= Beginning of Section =

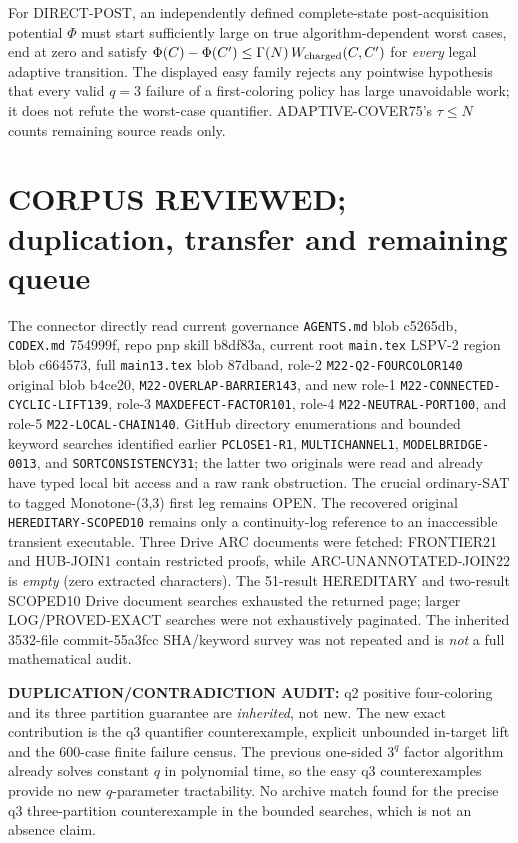 \documentclass[11pt]{article}
\begin{document}
For DIRECT-POST, an independently defined complete-state post-acquisition potential \(\Phi\) must start sufficiently large on true algorithm-dependent worst cases, end at zero and satisfy \(\Phi(C)-\Phi(C')\le\Gamma(N)\,W_{\rm charged}(C,C')\) for \emph{every} legal adaptive transition. The displayed easy family rejects any pointwise hypothesis that every valid \(q=3\) failure of a first-coloring policy has large unavoidable work; it does not refute the worst-case quantifier. ADAPTIVE-COVER75's \(\tau\le N\) counts remaining source reads only.

\section{CORPUS REVIEWED; duplication, transfer and remaining queue}
The connector directly read current governance \texttt{AGENTS.md} blob c5265db, \texttt{CODEX.md} 754999f, repo pnp skill b8df83a, current root \texttt{main.tex} LSPV-2 region blob c664573, full \texttt{main13.tex} blob 87dbaad, role-2 \texttt{M22-Q2-FOURCOLOR140} original blob b4ce20, \texttt{M22-OVERLAP-BARRIER143}, and new role-1 \texttt{M22-CONNECTED-CYCLIC-LIFT139}, role-3 \texttt{MAXDEFECT-FACTOR101}, role-4 \texttt{M22-NEUTRAL-PORT100}, and role-5 \texttt{M22-LOCAL-CHAIN140}. GitHub directory enumerations and bounded keyword searches identified earlier \texttt{PCLOSE1-R1}, \texttt{MULTICHANNEL1}, \texttt{MODELBRIDGE-0013}, and \texttt{SORTCONSISTENCY31}; the latter two originals were read and already have typed local bit access and a raw rank obstruction. The crucial ordinary-SAT to tagged Monotone-(3,3) first leg remains OPEN. The recovered original \texttt{HEREDITARY-SCOPED10} remains only a continuity-log reference to an inaccessible transient executable. Three Drive ARC documents were fetched: FRONTIER21 and HUB-JOIN1 contain restricted proofs, while ARC-UNANNOTATED-JOIN22 is \emph{empty} (zero extracted characters). The 51-result HEREDITARY and two-result SCOPED10 Drive document searches exhausted the returned page; larger LOG/PROVED-EXACT searches were not exhaustively paginated. The inherited 3532-file commit-55a3fcc SHA/keyword survey was not repeated and is \emph{not} a full mathematical audit.

\textbf{DUPLICATION/CONTRADICTION AUDIT:} q2 positive four-coloring and its three partition guarantee are \emph{inherited}, not new. The new exact contribution is the q3 quantifier counterexample, explicit unbounded in-target lift and the 600-case finite failure census. The previous one-sided \(3^q\) factor algorithm already solves constant \(q\) in polynomial time, so the easy q3 counterexamples provide no new \(q\)-parameter tractability. No archive match found for the precise q3 three-partition counterexample in the bounded searches, which is not an absence claim.
\end{document}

= End of Section =

Assignment >>
Taking the lines above one at a time, give the number of them that contain the string "algorithm". Add nothing else.

Completed exercise >>
2